- Born: 28 July 1954 (age 71) Dundee, Scotland
- Other names: David Stewart; Max Marlborough
- Education: Duncan of Jordanstone College of Art and Design; University of Sussex;
- Occupations: Author, artist, designer and publisher
- Known for: Founder of Salariya Book Company

= David Salariya =

Scottish author, artist and publisher (born 1954)

David Salariya FRSA (born 28 July 1954) is a Scottish author, artist and designer. He is the founder of children's books publisher Salariya Book Company. He has created and designed many children's book series, including the You Wouldn't Want To Be series. He writes as David Stewart and Max Marlborough.

== Early life and education ==
David Salariya was born in Dundee, Scotland, in 1954. He attended Ancrum Road Primary School then Harris Academy, before studying illustration and printmaking at Duncan of Jordanstone College of Art and Design in Dundee, specialising in book design in his post-graduate year. He trained to be an art teacher at the University of Sussex.

== Career ==
Salariya started his career as a freelance illustrator and designer in London and Italy. In 1989, he founded the Salariya Book Company in Brighton, which has imprints including: Book House, Scribblers and Scribo. He collaborated on works including multi dimensional CD Rom in 1995 and Augmented Reality in 2010.
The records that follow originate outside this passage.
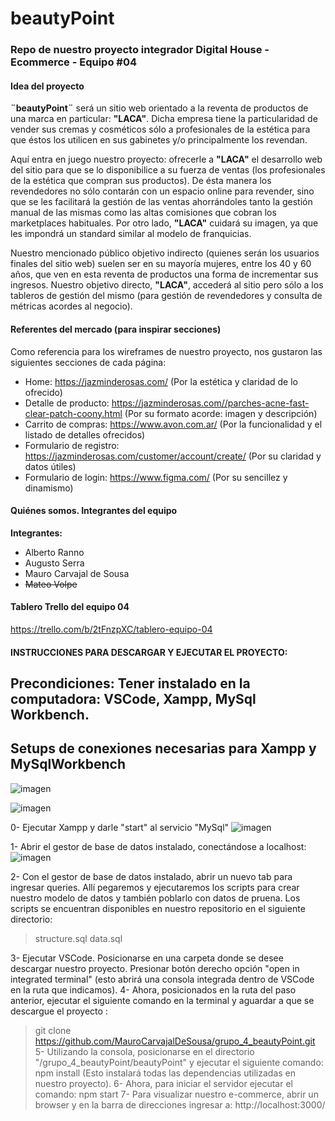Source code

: # beautyPoint

### Repo de nuestro proyecto integrador Digital House - Ecommerce - Equipo #04

#### Idea del proyecto

**¨beautyPoint¨** será un sitio web orientado a la reventa de productos de una marca en particular: **"LACA"**. Dicha empresa tiene la particularidad de vender sus cremas y cosméticos sólo a profesionales de la estética para que éstos los utilicen en sus gabinetes y/o principalmente los revendan.

Aquí entra en juego nuestro proyecto: ofrecerle a **"LACA"** el desarrollo web del sitio para que se lo disponibilice a su fuerza de ventas (los profesionales de la estética que compran sus productos). De ésta manera los revendedores no sólo contarán con un espacio online para revender, sino que se les facilitará la gestión de las ventas ahorrándoles tanto la gestión manual de las mismas como las altas comisiones que cobran los marketplaces habituales. Por otro lado, **"LACA"** cuidará su imagen, ya que les impondrá un standard similar al modelo de franquicias.

Nuestro mencionado público objetivo indirecto (quienes serán los usuarios finales del sitio web) suelen ser en su mayoría mujeres, entre los 40 y 60 años, que ven en esta reventa de productos una forma de incrementar sus ingresos. Nuestro objetivo directo, **"LACA"**, accederá al sitio pero sólo a los tableros de gestión del mismo (para gestión de revendedores y consulta de métricas acordes al negocio).

#### Referentes del mercado (para inspirar secciones)

Como referencia para los wireframes de nuestro proyecto, nos gustaron las siguientes secciones de cada página:

- Home: https://jazminderosas.com/ (Por la estética y claridad de lo ofrecido)
- Detalle de producto: https://jazminderosas.com//parches-acne-fast-clear-patch-coony.html (Por su formato acorde: imagen y descripción)
- Carrito de compras: https://www.avon.com.ar/ (Por la funcionalidad y el listado de detalles ofrecidos)
- Formulario de registro: https://jazminderosas.com/customer/account/create/ (Por su claridad y datos útiles)
- Formulario de login: https://www.figma.com/ (Por su sencillez y dinamismo)

#### Quiénes somos. Integrantes del equipo

**Integrantes:**

- Alberto Ranno
- Augusto Serra
- Mauro Carvajal de Sousa
- ~~Mateo Volpe~~

#### Tablero Trello del equipo 04

https://trello.com/b/2tFnzpXC/tablero-equipo-04

#### INSTRUCCIONES PARA DESCARGAR Y EJECUTAR EL PROYECTO:
## Precondiciones: Tener instalado en la computadora: VSCode, Xampp, MySql Workbench.
## Setups de conexiones necesarias para Xampp y MySqlWorkbench

![imagen](https://user-images.githubusercontent.com/1665906/184036913-a4105f01-6b93-4e46-9ba4-345ceb08fa49.png)

![imagen](https://user-images.githubusercontent.com/1665906/184036981-220b35ed-126f-49a0-9960-92b645a85df2.png)


0- Ejecutar Xampp y darle "start" al servicio "MySql"
![imagen](https://user-images.githubusercontent.com/1665906/184035403-b14b8306-274c-4dd4-bf1d-44b9f30ad464.png)

1- Abrir el gestor de base de datos instalado, conectándose a localhost:
![imagen](https://user-images.githubusercontent.com/1665906/184036521-a607f176-c9e4-493e-a23f-e01d61948d66.png)

2- Con el gestor de base de datos instalado, abrir un nuevo tab para ingresar queries. Allí pegaremos y ejecutaremos los scripts para crear nuestro modelo de datos y también poblarlo con datos de pruena. Los scripts se encuentran disponibles en nuestro repositorio en el siguiente directorio: 
> structure.sql
> data.sql

3- Ejecutar VSCode. Posicionarse en una carpeta donde se desee descargar nuestro proyecto. Presionar botón derecho opción "open in integrated terminal" (esto abrirá una consola integrada dentro de VSCode en la ruta que indicamos).
4- Ahora, posicionados en la ruta del paso anterior, ejecutar el siguiente comando en la terminal y aguardar a que se descargue el proyecto :
> git clone https://github.com/MauroCarvajalDeSousa/grupo_4_beautyPoint.git
5- Utilizando la consola, posicionarse en el directorio "/grupo_4_beautyPoint/beautyPoint" y ejecutar el siguiente comando:
> npm install
(Esto instalará todas las dependencias utilizadas en nuestro proyecto).
6- Ahora, para iniciar el servidor ejecutar el comando:
> npm start
7- Para visualizar nuestro e-commerce, abrir un browser y en la barra de direcciones ingresar a:
> http://localhost:3000/
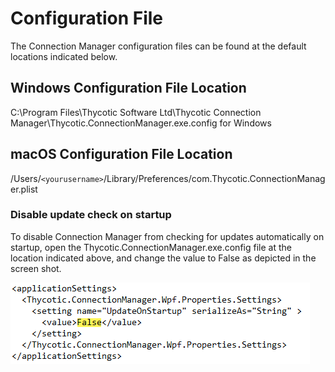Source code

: [title]: # (Configuration File)
[tags]: # (user)
[priority]: # (500)

# Configuration File

The Connection Manager configuration files can be found at the default locations indicated below.

## Windows Configuration File Location

C:\Program Files\Thycotic Software Ltd\Thycotic Connection Manager\Thycotic.ConnectionManager.exe.config for Windows

## macOS Configuration File Location

/Users/`<yourusername>`/Library/Preferences/com.Thycotic.ConnectionManager.plist

### Disable update check on startup

To disable Connection Manager from checking for updates automatically on startup, open the Thycotic.ConnectionManager.exe.config file at the location indicated above, and change the value to False as depicted in the screen shot.

![win-debug](images/disable-update-check.png "Windows Thycotic.ConnectionManager.exe.config file log4net level change")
In 2017, Salariya inaugurated the Stratford-Salariya Children's Picture Book Prize for unpublished picture book writers and illustrators.

In 2023, he was made a fellow of the Royal Society of Arts.

=== Salariya Book Company ===
In 2019, the Salariya Book Company's children’s history book The You Wouldn’t Want To Be an Ancient Egyptian Mummy was developed into a theatre show.

The Salariya Book Company experienced difficulties during the COVID-19 pandemic, with trading issues brought on by UK lockdown. The company was eventually closed down and sold to Bonnier Books UK in November 2022.

== Exhibitions ==
Salariya has contributed to group exhibitions at The Royal Scottish Academy, Compass Gallery, and Stirling Gallery. He has three works in the collection of the University of Dundee.

==Personal life==
Salariya lives in Brighton with his wife Shirley and their son Jonathan.